WHITE PLAINS, N.Y. -- The French-American School of New York has proposed building a smaller school at the former Ridgeway Country Club.
The White Plains Common Council plans to discuss the proposal on Tuesday night. An agreement could settle a lawsuit by FASNY, but also would reduce the size of a proposed nature park from 78 to 51 acres and open up some of the property for housing development.
Under the latest proposal, a school for grades six through 12 would be built on the already developed portion of the site where the clubhouse and other facilities exist. Hathaway Lane will remain open.
Pre-school through fifth grade would be eliminated from the new plan, reducing the student population by 33 percent from 950 to 640, reducing building square footage by 35 percent, and reducing traffic by 42 percent, according to the proposal.
But some area homeowners suspect the revised plan may result in new homes being built on the former golf course.
Robert Marich, a White Plains resident since 1999 and FASNY critic, said, "What’s under consideration appears to be a worst-case scenario. . . . The new plan makes it much easier for FASNY to sell off parcels for development/non-school uses."
FASNY's original $60 million plan, would have consolidated its schools in Scarsdale, Larchmont and Mamaroneck on the 131-acre site of the former golf course and country club.
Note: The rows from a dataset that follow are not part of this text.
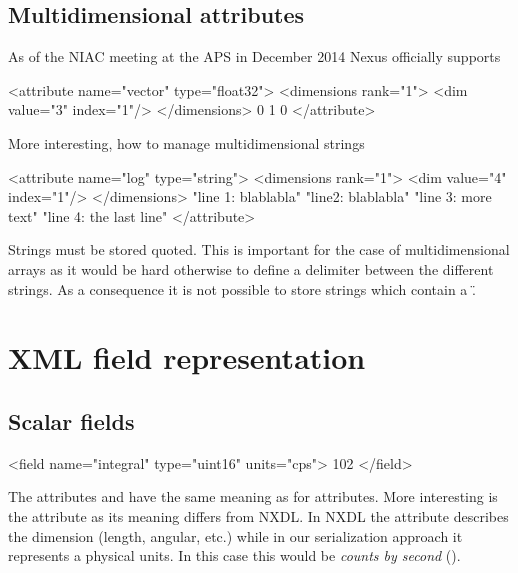 \subsection{Multidimensional attributes}

As of the NIAC meeting at the APS in December 2014 Nexus officially supports

\begin{xmlcode}
<attribute name="vector" type="float32">
    <dimensions rank="1">
        <dim value="3" index="1"/>
    </dimensions>
    0 1 0 
</attribute>
\end{xmlcode}

More interesting, how to manage multidimensional strings 
\begin{xmlcode}
<attribute name="log" type="string">
    <dimensions rank="1">
        <dim value="4" index="1"/>
    </dimensions>
    "line 1: blablabla" "line2: blablabla" 
    "line 3: more text" "line 4: the last line"
</attribute>
\end{xmlcode}
Strings must be stored quoted. This is important for the case of
multidimensional arrays as it would be hard otherwise to define a delimiter 
between the different strings. As a consequence it is not possible to store 
strings which contain a \".

\section{XML field representation}

\subsection{Scalar fields}

\begin{xmlcode}
<field name="integral" type="uint16" units="cps"> 102 </field>
\end{xmlcode}
The attributes  and  have the same meaning as for 
attributes. More interesting is the  attribute as its meaning 
differs from NXDL. In NXDL the  attribute describes the 
dimension (length, angular, etc.) while in our serialization approach 
it represents a physical units. In this case this would be \emph{counts by 
second} ().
That project included a new pre-K through 12th-grade school and public nature park.
At Tuesday's meeting, the Common Council is expected to consider entering into a "stipulation of settlement" with FASNY.
The stipulation of settlement would not obligate the City to approve FASNY's alternative plan. The alternative plan application would focus all development on the parcel containing the former Ridgeway Country Club clubhouse, according to a press statement issued by White Plains Mayor Tom Roach.
In a separate action earlier this week, FASNY filed two easements, according to Roach's office. The first will be used for a pedestrian/bicycle pathway that will connect Robinhood Road. The second is a 51-acre conservation easement which is proposed to be used as publicly accessible open space.
In a press statement, Andrea Colombel, FASNY"s board chairperson. said, “We believe we have put forth a proposal that works for our School and addresses the most contentious issues that have been raised by some of the neighbors. We expect that the Mayor and Common Council members will agree.”